Littérature française

 

 

 

 

 

 

 

Or c’est ici, dans cet extrême danger qui menace la volonté, que survient l’art, tel un magicien qui sauve et qui guérit. Car lui seul est à même de transformer ce dégoût pour l’horreur et l’absurdité de l’existence en représentations capables de rendre la vie possible : je veux parler du sublime, où l’art dompte et maîtrise l’horreur, et du comique, où l’art permet au dégoût de l’absurde de se décharger.

 

Friedrich Nietzsche,

La Naissance de la tragédie

 

 

 

Écrire est un acte religieux : une manière d’ordonner, corriger, réapprendre et réaimer les gens et le monde, tels qu’ils sont et pourraient être.

 

Sylvia Plath, Journaux, Gallimard

traduit par Christine Savinel

 

 

 

 

 

 

 

 

Bonjour,

 

Votre courrier m’attendait dans la boîte aux lettres ce matin. Je l’ai rangé dans ma sacoche et j’ai pris le chemin de mon atelier. Je l’ai lu une fois assis à mon bureau, en attendant que le café passe et que mon ordinateur s’allume. C’est une agréable manière de commencer la journée.

Merci pour vos mots. Votre lettre me touche et m’encourage.

Je vous laisse : le café tiédit dangereusement et je dois rejoindre mon amie sur la terrasse de l’atelier.

Bonne continuation,

 

Martin

 

 

 

Chère Daria,

 

Parmi les joies de l’existence, il y a le courrier et les emails. C’est avec plaisir que je trouve votre deuxième lettre ce matin. J’aime les correspondances. La plupart sont brèves, quelques-unes se poursuivent. Ça peut être une simple manière de se saluer, ou bien le moyen de commencer un dialogue.

Nous nous plaignons d’être seuls, mais nous ne faisons pas l’effort d’aller les uns vers les autres. Dès qu’un livre me plaît, j’essaye d’écrire à son auteur. Parfois ça donne lieu à un échange. Parfois une amitié naît. Je ne suis pas sociable, je déteste les soirées et les fêtes. Dès qu’il y a plus de cinq personnes dans une pièce, je me sens comme un animal en danger, j’ai envie de fuir. Internet, et la correspondance au sens large, est une bénédiction.

Merci pour votre nouvelle, « L’eau des rêves est respirable ». J’ai vérifié sur internet : c’est votre première publication dans une revue. Bravo !

Vous ne me demandez pas mon avis, et je vous en remercie. Je ne veux pas jouer à l’éditeur, n’attendez pas de conseils ou de jugements de ma part. Je ne veux pas non plus répondre par des compliments aux compliments que vous avez faits sur mes livres. Ce sont des principes auxquels je suis attaché, alors ne croyez pas que j’y dérogerai dans les lignes qui vont suivre.

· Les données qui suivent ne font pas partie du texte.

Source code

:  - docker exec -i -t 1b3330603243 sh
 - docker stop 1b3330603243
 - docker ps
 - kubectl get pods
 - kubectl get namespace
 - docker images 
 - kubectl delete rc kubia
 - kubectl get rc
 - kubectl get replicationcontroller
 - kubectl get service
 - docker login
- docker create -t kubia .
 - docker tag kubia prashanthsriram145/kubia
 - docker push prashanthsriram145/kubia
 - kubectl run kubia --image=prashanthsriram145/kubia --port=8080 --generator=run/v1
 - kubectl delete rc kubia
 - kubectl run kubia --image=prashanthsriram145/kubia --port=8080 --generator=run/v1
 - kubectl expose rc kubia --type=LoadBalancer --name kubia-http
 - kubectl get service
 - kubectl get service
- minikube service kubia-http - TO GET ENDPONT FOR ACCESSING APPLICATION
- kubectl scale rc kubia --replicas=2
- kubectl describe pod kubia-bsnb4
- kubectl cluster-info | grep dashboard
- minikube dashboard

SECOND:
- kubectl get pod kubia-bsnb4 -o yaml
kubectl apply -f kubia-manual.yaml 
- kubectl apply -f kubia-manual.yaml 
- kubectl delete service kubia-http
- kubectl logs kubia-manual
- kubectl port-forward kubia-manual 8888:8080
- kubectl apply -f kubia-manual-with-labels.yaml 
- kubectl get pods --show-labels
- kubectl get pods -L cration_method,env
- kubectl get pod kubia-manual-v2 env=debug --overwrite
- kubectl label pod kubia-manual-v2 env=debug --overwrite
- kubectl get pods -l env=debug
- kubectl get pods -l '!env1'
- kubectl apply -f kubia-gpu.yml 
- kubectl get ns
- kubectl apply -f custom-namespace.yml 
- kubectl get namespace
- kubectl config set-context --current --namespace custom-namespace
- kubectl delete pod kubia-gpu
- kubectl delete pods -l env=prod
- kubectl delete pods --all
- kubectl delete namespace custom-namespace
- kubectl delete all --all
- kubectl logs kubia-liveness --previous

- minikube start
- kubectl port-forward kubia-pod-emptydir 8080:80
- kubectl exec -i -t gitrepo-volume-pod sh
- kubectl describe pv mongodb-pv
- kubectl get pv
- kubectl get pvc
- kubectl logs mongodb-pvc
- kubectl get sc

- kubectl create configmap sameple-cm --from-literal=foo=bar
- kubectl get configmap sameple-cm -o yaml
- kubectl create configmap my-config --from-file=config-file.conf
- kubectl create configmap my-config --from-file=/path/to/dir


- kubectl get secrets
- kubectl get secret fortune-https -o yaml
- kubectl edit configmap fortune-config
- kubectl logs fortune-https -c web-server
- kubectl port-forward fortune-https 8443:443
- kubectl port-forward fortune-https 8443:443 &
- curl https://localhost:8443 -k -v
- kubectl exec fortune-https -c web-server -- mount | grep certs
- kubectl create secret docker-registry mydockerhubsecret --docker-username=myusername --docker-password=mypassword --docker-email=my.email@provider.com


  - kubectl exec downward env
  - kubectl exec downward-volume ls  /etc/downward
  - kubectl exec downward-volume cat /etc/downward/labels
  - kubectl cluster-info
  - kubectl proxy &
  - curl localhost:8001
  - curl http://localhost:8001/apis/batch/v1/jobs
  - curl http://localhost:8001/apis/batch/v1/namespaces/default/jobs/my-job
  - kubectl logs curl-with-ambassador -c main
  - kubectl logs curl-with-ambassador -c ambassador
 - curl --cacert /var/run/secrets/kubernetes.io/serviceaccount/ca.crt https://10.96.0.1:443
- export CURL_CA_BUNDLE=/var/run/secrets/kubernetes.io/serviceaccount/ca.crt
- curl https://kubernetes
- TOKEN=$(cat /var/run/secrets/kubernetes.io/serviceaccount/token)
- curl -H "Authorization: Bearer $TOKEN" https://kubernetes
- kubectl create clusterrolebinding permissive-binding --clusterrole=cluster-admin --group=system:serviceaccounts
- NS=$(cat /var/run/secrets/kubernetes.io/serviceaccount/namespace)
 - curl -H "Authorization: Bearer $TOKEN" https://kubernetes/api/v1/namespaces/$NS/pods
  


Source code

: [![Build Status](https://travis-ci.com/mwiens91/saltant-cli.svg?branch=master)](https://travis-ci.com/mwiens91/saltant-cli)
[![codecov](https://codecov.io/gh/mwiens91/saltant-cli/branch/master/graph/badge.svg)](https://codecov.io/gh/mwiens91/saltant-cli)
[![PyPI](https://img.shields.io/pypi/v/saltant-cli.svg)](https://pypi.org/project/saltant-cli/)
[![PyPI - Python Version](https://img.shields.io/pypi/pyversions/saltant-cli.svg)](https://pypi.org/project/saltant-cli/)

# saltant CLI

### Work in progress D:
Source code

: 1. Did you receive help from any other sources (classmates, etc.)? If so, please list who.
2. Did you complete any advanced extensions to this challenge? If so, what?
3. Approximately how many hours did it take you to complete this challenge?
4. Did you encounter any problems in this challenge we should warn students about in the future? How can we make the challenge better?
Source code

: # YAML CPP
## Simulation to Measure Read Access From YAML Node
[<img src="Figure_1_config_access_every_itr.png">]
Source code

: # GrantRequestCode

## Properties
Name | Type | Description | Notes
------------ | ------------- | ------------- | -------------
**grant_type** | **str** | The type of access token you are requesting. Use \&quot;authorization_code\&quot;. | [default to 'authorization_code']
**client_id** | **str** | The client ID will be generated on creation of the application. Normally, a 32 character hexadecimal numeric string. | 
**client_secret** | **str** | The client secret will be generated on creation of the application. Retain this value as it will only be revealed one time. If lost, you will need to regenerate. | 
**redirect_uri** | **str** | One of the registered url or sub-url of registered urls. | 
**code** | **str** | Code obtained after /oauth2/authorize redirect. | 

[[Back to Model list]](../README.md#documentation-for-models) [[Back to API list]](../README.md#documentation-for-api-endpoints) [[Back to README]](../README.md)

Ainsi, je ne vous dirai pas que votre originalité est frappante. Que vous écrivez bien, que vos idées sont nouvelles et vos images fortes.

Quant aux conseils, il est bien sûr hors de question que je vous en donne. Il ne me viendrait jamais à l’idée de vous dire : cherchez à séduire, mais pas à impressionner. Supprimez des adjectifs, des adverbes, des répétitions, évitez les points d’exclamation. Relisez-vous à voix haute.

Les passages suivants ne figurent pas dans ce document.